Task requirements >>
Transcribe the entries below exactly as they appear.

____ Source information

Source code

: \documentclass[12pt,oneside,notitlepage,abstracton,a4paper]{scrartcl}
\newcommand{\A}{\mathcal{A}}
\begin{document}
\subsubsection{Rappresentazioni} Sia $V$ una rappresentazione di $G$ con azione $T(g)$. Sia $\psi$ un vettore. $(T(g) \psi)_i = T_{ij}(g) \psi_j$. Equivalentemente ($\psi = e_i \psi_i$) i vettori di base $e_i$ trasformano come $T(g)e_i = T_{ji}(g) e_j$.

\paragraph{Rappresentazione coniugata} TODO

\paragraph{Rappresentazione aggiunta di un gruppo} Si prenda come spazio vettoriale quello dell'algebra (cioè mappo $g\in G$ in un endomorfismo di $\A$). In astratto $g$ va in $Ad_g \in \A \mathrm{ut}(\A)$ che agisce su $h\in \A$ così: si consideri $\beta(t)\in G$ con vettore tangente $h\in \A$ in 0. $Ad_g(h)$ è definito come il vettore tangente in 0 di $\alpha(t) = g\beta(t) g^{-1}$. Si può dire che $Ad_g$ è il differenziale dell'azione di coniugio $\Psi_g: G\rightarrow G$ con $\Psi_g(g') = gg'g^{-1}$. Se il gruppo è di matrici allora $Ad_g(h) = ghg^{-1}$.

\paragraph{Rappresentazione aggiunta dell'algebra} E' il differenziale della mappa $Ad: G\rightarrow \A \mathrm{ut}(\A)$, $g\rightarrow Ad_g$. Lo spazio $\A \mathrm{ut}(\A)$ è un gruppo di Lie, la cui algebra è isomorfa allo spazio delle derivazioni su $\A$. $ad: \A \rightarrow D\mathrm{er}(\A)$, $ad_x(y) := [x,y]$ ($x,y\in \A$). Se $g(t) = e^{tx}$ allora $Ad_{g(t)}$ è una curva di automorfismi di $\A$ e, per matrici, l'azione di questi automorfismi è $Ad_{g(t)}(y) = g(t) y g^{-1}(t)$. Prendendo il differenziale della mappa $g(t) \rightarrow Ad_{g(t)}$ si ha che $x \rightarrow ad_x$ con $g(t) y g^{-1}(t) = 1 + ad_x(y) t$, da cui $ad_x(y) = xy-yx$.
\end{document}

________

Response to this exercise >>
Source code

: \documentclass[12pt,oneside,notitlepage,abstracton,a4paper]{scrartcl}
\newcommand{\A}{\mathcal{A}}
\begin{document}
\subsubsection{Rappresentazioni} Sia $V$ una rappresentazione di $G$ con azione $T(g)$. Sia $\psi$ un vettore. $(T(g) \psi)_i = T_{ij}(g) \psi_j$. Equivalentemente ($\psi = e_i \psi_i$) i vettori di base $e_i$ trasformano come $T(g)e_i = T_{ji}(g) e_j$.

\paragraph{Rappresentazione coniugata} TODO

\paragraph{Rappresentazione aggiunta di un gruppo} Si prenda come spazio vettoriale quello dell'algebra (cioè mappo $g\in G$ in un endomorfismo di $\A$). In astratto $g$ va in $Ad_g \in \A \mathrm{ut}(\A)$ che agisce su $h\in \A$ così: si consideri $\beta(t)\in G$ con vettore tangente $h\in \A$ in 0. $Ad_g(h)$ è definito come il vettore tangente in 0 di $\alpha(t) = g\beta(t) g^{-1}$. Si può dire che $Ad_g$ è il differenziale dell'azione di coniugio $\Psi_g: G\rightarrow G$ con $\Psi_g(g') = gg'g^{-1}$. Se il gruppo è di matrici allora $Ad_g(h) = ghg^{-1}$.

\paragraph{Rappresentazione aggiunta dell'algebra} E' il differenziale della mappa $Ad: G\rightarrow \A \mathrm{ut}(\A)$, $g\rightarrow Ad_g$. Lo spazio $\A \mathrm{ut}(\A)$ è un gruppo di Lie, la cui algebra è isomorfa allo spazio delle derivazioni su $\A$. $ad: \A \rightarrow D\mathrm{er}(\A)$, $ad_x(y) := [x,y]$ ($x,y\in \A$). Se $g(t) = e^{tx}$ allora $Ad_{g(t)}$ è una curva di automorfismi di $\A$ e, per matrici, l'azione di questi automorfismi è $Ad_{g(t)}(y) = g(t) y g^{-1}(t)$. Prendendo il differenziale della mappa $g(t) \rightarrow Ad_{g(t)}$ si ha che $x \rightarrow ad_x$ con $g(t) y g^{-1}(t) = 1 + ad_x(y) t$, da cui $ad_x(y) = xy-yx$.
\end{document}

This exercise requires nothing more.